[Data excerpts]

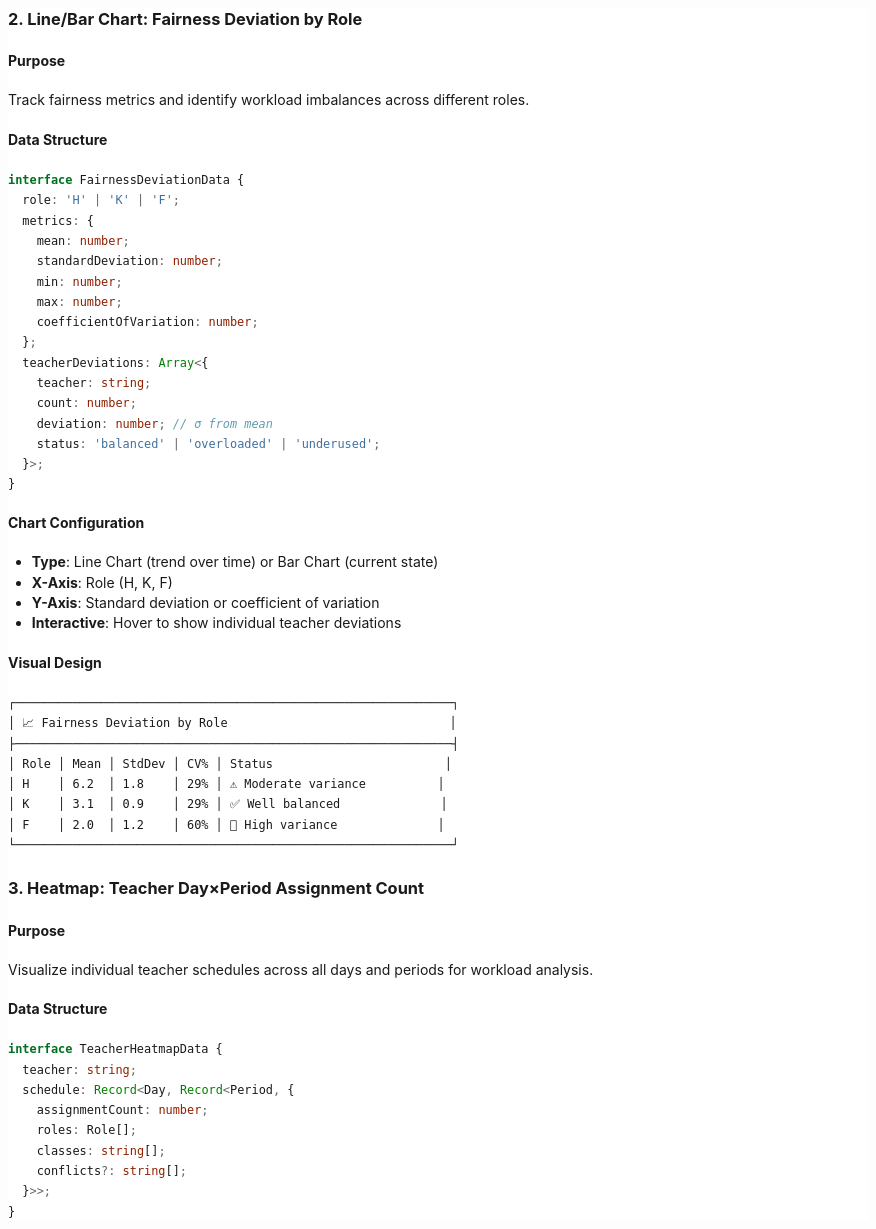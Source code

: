 ### 2. Line/Bar Chart: Fairness Deviation by Role

#### Purpose
Track fairness metrics and identify workload imbalances across different roles.

#### Data Structure
```typescript
interface FairnessDeviationData {
  role: 'H' | 'K' | 'F';
  metrics: {
    mean: number;
    standardDeviation: number;
    min: number;
    max: number;
    coefficientOfVariation: number;
  };
  teacherDeviations: Array<{
    teacher: string;
    count: number;
    deviation: number; // σ from mean
    status: 'balanced' | 'overloaded' | 'underused';
  }>;
}
```

#### Chart Configuration
- **Type**: Line Chart (trend over time) or Bar Chart (current state)
- **X-Axis**: Role (H, K, F)
- **Y-Axis**: Standard deviation or coefficient of variation
- **Interactive**: Hover to show individual teacher deviations

#### Visual Design
```
┌─────────────────────────────────────────────────────────────┐
│ 📈 Fairness Deviation by Role                               │
├─────────────────────────────────────────────────────────────┤
│ Role │ Mean │ StdDev │ CV% │ Status                        │
│ H    │ 6.2  │ 1.8    │ 29% │ ⚠️ Moderate variance          │
│ K    │ 3.1  │ 0.9    │ 29% │ ✅ Well balanced              │
│ F    │ 2.0  │ 1.2    │ 60% │ 🔴 High variance              │
└─────────────────────────────────────────────────────────────┘
```

### 3. Heatmap: Teacher Day×Period Assignment Count

#### Purpose
Visualize individual teacher schedules across all days and periods for workload analysis.

#### Data Structure
```typescript
interface TeacherHeatmapData {
  teacher: string;
  schedule: Record<Day, Record<Period, {
    assignmentCount: number;
    roles: Role[];
    classes: string[];
    conflicts?: string[];
  }>>;
}
```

What is expected
Go through the entries above and copy each line holding the string "roles".

Task response
Track fairness metrics and identify workload imbalances across different roles.
    roles: Role[];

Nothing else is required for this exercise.